Dead Sea toothcarp
- Conservation status: Endangered (IUCN 3.1)

Scientific classification
- Kingdom: Animalia
- Phylum: Chordata
- Class: Actinopterygii
- Order: Cyprinodontiformes
- Family: Aphaniidae
- Genus: Aphaniops
- Species: A. richardsoni
- Binomial name: Aphaniops richardsoni (Boulenger, 1907)
- Synonyms: Aphanius richardsoni (Boulenger, 1907) ; Cyprinodon richardsoni Boulenger, 1907 ; Aphanius dispar richardsoni ;

= Dead Sea toothcarp =

- Genus: Aphaniops
- Species: richardsoni
- Authority: (Boulenger, 1907)
- Conservation status: EN

Species of fish

The Dead Sea toothcarp (Aphaniops richardsoni) is a species of toothcarp in the family Aphaniidae that is endemic to the Dead Sea basin. It is threatened by water fluctuation, and the introduction of cichlids and Gambusia.
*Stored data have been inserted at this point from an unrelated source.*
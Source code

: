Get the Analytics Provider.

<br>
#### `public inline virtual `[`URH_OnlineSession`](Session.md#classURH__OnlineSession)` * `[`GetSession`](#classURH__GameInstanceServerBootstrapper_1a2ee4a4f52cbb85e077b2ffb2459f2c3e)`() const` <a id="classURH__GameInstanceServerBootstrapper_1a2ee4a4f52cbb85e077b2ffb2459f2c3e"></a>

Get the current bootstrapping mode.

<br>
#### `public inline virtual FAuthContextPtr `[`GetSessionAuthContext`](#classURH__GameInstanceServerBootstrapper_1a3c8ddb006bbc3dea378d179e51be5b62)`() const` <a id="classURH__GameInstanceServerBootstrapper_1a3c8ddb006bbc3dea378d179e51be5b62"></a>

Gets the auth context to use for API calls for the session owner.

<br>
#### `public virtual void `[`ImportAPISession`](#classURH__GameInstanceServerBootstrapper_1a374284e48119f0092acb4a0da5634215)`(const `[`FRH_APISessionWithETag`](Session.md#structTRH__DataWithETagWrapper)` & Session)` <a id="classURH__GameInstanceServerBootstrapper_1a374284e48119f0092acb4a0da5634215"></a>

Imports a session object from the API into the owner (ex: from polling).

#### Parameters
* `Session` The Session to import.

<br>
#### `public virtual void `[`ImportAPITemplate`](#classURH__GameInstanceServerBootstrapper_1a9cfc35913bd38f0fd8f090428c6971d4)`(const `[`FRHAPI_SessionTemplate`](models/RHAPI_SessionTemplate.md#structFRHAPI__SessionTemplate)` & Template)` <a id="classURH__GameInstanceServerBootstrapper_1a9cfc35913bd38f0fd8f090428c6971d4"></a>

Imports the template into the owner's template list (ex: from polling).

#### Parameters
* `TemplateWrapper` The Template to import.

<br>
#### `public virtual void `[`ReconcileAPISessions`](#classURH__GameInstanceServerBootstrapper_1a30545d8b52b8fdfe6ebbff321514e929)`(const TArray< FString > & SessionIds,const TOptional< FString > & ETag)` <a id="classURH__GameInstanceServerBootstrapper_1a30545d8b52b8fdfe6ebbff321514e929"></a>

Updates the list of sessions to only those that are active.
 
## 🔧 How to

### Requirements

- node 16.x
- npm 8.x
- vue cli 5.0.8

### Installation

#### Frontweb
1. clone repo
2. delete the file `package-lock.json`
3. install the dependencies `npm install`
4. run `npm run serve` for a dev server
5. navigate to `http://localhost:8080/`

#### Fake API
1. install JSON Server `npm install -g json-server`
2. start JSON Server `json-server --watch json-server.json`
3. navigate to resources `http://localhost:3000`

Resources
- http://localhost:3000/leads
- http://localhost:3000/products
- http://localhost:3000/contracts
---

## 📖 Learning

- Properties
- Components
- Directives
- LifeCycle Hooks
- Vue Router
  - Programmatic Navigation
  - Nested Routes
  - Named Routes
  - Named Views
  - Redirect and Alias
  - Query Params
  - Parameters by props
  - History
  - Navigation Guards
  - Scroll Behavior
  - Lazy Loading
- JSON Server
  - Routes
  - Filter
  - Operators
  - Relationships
The specific name of this fish honours the Scottish surgeon and naturalist John Richardson (1787–1865) who first reported killifish in the Dead Sea basin.
The Dead Sea toothcarp has been on the Red List of the International Union for Conversation of Nature since 2006.

The IUCN warns that the "exploitation of spring waters and climate change" are major threats facing the 4 cm long, silver-coloured fish.